:: Exercise ::
Copy the records below line by line and word for word, from the very first line through the line with "to install requirements.", omitting each picture.

^^^^^^^^^^^^^^^^

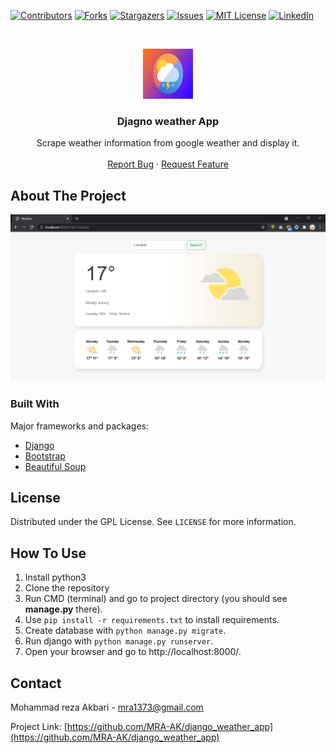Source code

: [![Contributors][contributors-shield]][contributors-url]
[![Forks][forks-shield]][forks-url]
[![Stargazers][stars-shield]][stars-url]
[![Issues][issues-shield]][issues-url]
[![MIT License][license-shield]][license-url]
[![LinkedIn][linkedin-shield]][linkedin-url]



<!-- PROJECT LOGO -->
<br />
<p align="center">
  <a href="#">
    <img src="logo.png" alt="Logo" width="80" height="80">
  </a>

  <h3 align="center">Djagno weather App</h3>

  <p align="center">
    Scrape weather information from google weather and display it.
    <br />
    <br />
    <a href="https://github.com/MRA-AK/django_weather_app/issues">Report Bug</a>
    ·
    <a href="https://github.com/MRA-AK/django_weather_app/issues">Request Feature</a>
  </p>
</p>


<!-- ABOUT THE PROJECT -->
## About The Project

[![Django Weather][product-screenshot]]()


### Built With

Major frameworks and packages:
* [Django](https://www.djangoproject.com/)
* [Bootstrap](https://getbootstrap.com)
* [Beautiful Soup](https://beautiful-soup-4.readthedocs.io/)


<!-- LICENSE -->
## License

Distributed under the GPL License. See `LICENSE` for more information.


## How To Use
1. Install python3
2. Clone the repository
3. Run CMD (terminal) and go to project directory (you should see **manage.py** there).
4. Use `pip install -r requirements.txt` to install requirements.
5. Create database with `python manage.py migrate`.
6. Run django with `python manage.py runserver`.
7. Open your browser and go to http://localhost:8000/.


<!-- CONTACT -->
## Contact

Mohammad reza Akbari - mra1373@gmail.com

Project Link: [https://github.com/MRA-AK/django_weather_app](https://github.com/MRA-AK/django_weather_app)



<!-- MARKDOWN LINKS & IMAGES -->
<!-- https://www.markdownguide.org/basic-syntax/#reference-style-links -->
[contributors-shield]: https://img.shields.io/github/contributors/mra-ak/django_weather_app.svg?style=for-the-badge
[contributors-url]: https://github.com/MRA-AK/django_weather_app/graphs/contributors
[forks-shield]: https://img.shields.io/github/forks/mra-ak/django_weather_app.svg?style=for-the-badge
[forks-url]: https://github.com/MRA-AK/django_weather_app/network/members
[stars-shield]: https://img.shields.io/github/stars/mra-ak/django_weather_app.svg?style=for-the-badge
[stars-url]: django_weather_app
[issues-shield]: https://img.shields.io/github/issues/mra-ak/django_weather_app.svg?style=for-the-badge
[issues-url]: https://github.com/mra-ak/django_weather_app/issues
[license-shield]: https://img.shields.io/github/license/mra-ak/django_weather_app.svg?style=for-the-badge
[license-url]: https://github.com/mra-ak/django_weather_app/blob/master/LICENSE.txt
[linkedin-shield]: https://img.shields.io/badge/-LinkedIn-black.svg?style=for-the-badge&logo=linkedin&colorB=555
[linkedin-url]: https://www.linkedin.com/in/mohammad-reza-akbari-204b0b12b/
[product-screenshot]: screenshot.jpg
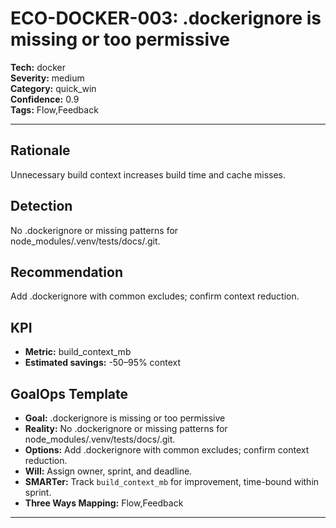 # ECO-DOCKER-003: .dockerignore is missing or too permissive

**Tech:** docker  
**Severity:** medium  
**Category:** quick_win  
**Confidence:** 0.9  
**Tags:** Flow,Feedback

---

## Rationale
Unnecessary build context increases build time and cache misses.

## Detection
No .dockerignore or missing patterns for node_modules/.venv/tests/docs/.git.

## Recommendation
Add .dockerignore with common excludes; confirm context reduction.

## KPI
- **Metric:** build_context_mb  
- **Estimated savings:** -50–95% context

## GoalOps Template
- **Goal:** .dockerignore is missing or too permissive  
- **Reality:** No .dockerignore or missing patterns for node_modules/.venv/tests/docs/.git.  
- **Options:** Add .dockerignore with common excludes; confirm context reduction.  
- **Will:** Assign owner, sprint, and deadline.  
- **SMARTer:** Track `build_context_mb` for improvement, time-bound within sprint.  
- **Three Ways Mapping:** Flow,Feedback

---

^^^^^^^^^^^^^^^^

:: Answer space ::
Source code

: [![Contributors][contributors-shield]][contributors-url]
[![Forks][forks-shield]][forks-url]
[![Stargazers][stars-shield]][stars-url]
[![Issues][issues-shield]][issues-url]
[![MIT License][license-shield]][license-url]
[![LinkedIn][linkedin-shield]][linkedin-url]



<!-- PROJECT LOGO -->
<br />
<p align="center">
  <a href="#">
    <img src="logo.png" alt="Logo" width="80" height="80">
  </a>

  <h3 align="center">Djagno weather App</h3>

  <p align="center">
    Scrape weather information from google weather and display it.
    <br />
    <br />
    <a href="https://github.com/MRA-AK/django_weather_app/issues">Report Bug</a>
    ·
    <a href="https://github.com/MRA-AK/django_weather_app/issues">Request Feature</a>
  </p>
</p>


<!-- ABOUT THE PROJECT -->
## About The Project

[![Django Weather][product-screenshot]]()


### Built With

Major frameworks and packages:
* [Django](https://www.djangoproject.com/)
* [Bootstrap](https://getbootstrap.com)
* [Beautiful Soup](https://beautiful-soup-4.readthedocs.io/)


<!-- LICENSE -->
## License

Distributed under the GPL License. See `LICENSE` for more information.


## How To Use
1. Install python3
2. Clone the repository
3. Run CMD (terminal) and go to project directory (you should see **manage.py** there).
4. Use `pip install -r requirements.txt` to install requirements.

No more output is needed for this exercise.